On another requirement that banks and discount houses that have a Composite Risk Rating (CRR) of “High” or a Non-Performing Loan (NPL) ratio of above 10 per cent shall not be allowed to pay dividend, the report said only FBN Holdings has a non-performing loan ratio above 10 per cent which should disqualify the entity from paying dividend.
“However, given the Holding company structure operated by FBN Holdings, analysts believe dividend can be paid from earnings of subsidiaries, other than the bank,” it said.
Further analysis of the report showed that banks and discount houses that meet the minimum capital adequacy ratio but have a CRR of “Above Average” or an NPL ratio of more than five per cent but less than 10 per cent shall have dividend payout ratio of not more than 30 per cent.
Under this condition, Ecobank Transnational Incorporated (STI) is the only Tier-1 bank restricted to a maximum payout ratio of 30 per cent on the basis of the fact that its NPL ratio stood at 9.6 per cent in nine months of 2016.
Similarly, Diamond Bank, Fidelity Bank, Stanbic IBTC, Sterling and Union Bank are also restricted to a maximum of 30 per cent maximum payout ratio with respective NPL ratio above five per cent but below 10 per cent.
On the provision that banks and discount houses that have capital adequacy ratios of at least three per cent above the minimum requirement, CRR of “Low” and NPL ratio of more than five per cent but less than 10 per cent, shall save dividend payout ratio of not more than 75 per cent of profit after tax.
Under this condition, ETI is the only Tier-1 bank that is restricted to 75 per cent maximum dividend payout ratio. Stanbic is the only Tier-2 bank eligible to pay up to 75 per cent as dividend payout.
On the provision that there shall be no regulatory restriction on dividend payout for banks and discount houses that meet the minimum CAR, have a CRR of “low” or “moderate” and an NPL ratio of not more than five per cent, the report said it is expected that the Board of such institutions will recommend payouts based on effective risk assessment and economic realities.
On the policy that no bank or discount house shall be allowed to pay dividend out of reserves, the analysis shows that no Nigerian bank breached this provision.
On the requirement that banks shall submit their Board approved dividend payout policy to the CBN before the payment of dividend shall be permitted, analysts believe the CBN will ensure compliance with the set guidelines before approval of dividend payment by the banks.
It said that in light of these new guidelines and based on our analysis of the banks using their nine month 2017 results, most of the banks, especially the Tier-1 banks, such as Access Bank, Guaranty Trust Bank, United Bank for Africa and Zenith Bank, save for FBNH, are not likely to be significantly impacted and are expected to sustain the historical dividend payment trend.
“ETI meets the regulatory requirement for CAR, but has NPL above recommended maximum by the CBN; hence a maximum payout ratio of 30 per cent is placed on the bank. For the banks affected by the restrictions, we opine more attention will be turned towards improving NPL and shoring up capital buffers in order to ensure dividend payment,” it said.

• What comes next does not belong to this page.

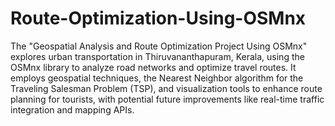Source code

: # Route-Optimization-Using-OSMnx
The "Geospatial Analysis and Route Optimization Project Using OSMnx" explores urban transportation in Thiruvananthapuram, Kerala, using the OSMnx library to analyze road networks and optimize travel routes. It employs geospatial techniques, the Nearest Neighbor algorithm for the Traveling Salesman Problem (TSP), and visualization tools to enhance route planning for tourists, with potential future improvements like real-time traffic integration and mapping APIs.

Diamond Bank has sold off its African operations for a consideration of $75.7 million (N27.3 billion) to improve its CAR buffers. Union Bank has concluded a N50 billion rights issue in order to improve its capital base.
“Furthermore, given the premium Nigerian investors place on dividend paying stocks, we believe banks will strive to improve on dividend payment. Nevertheless, we do not rule out the possibility of some kneejerk sell-off reactions by investors especially in stocks that are affected by the dividend payment restrictions. Hence, we advise that investors tread cautiously, especially ahead of the release of full year earnings,” the analysts said.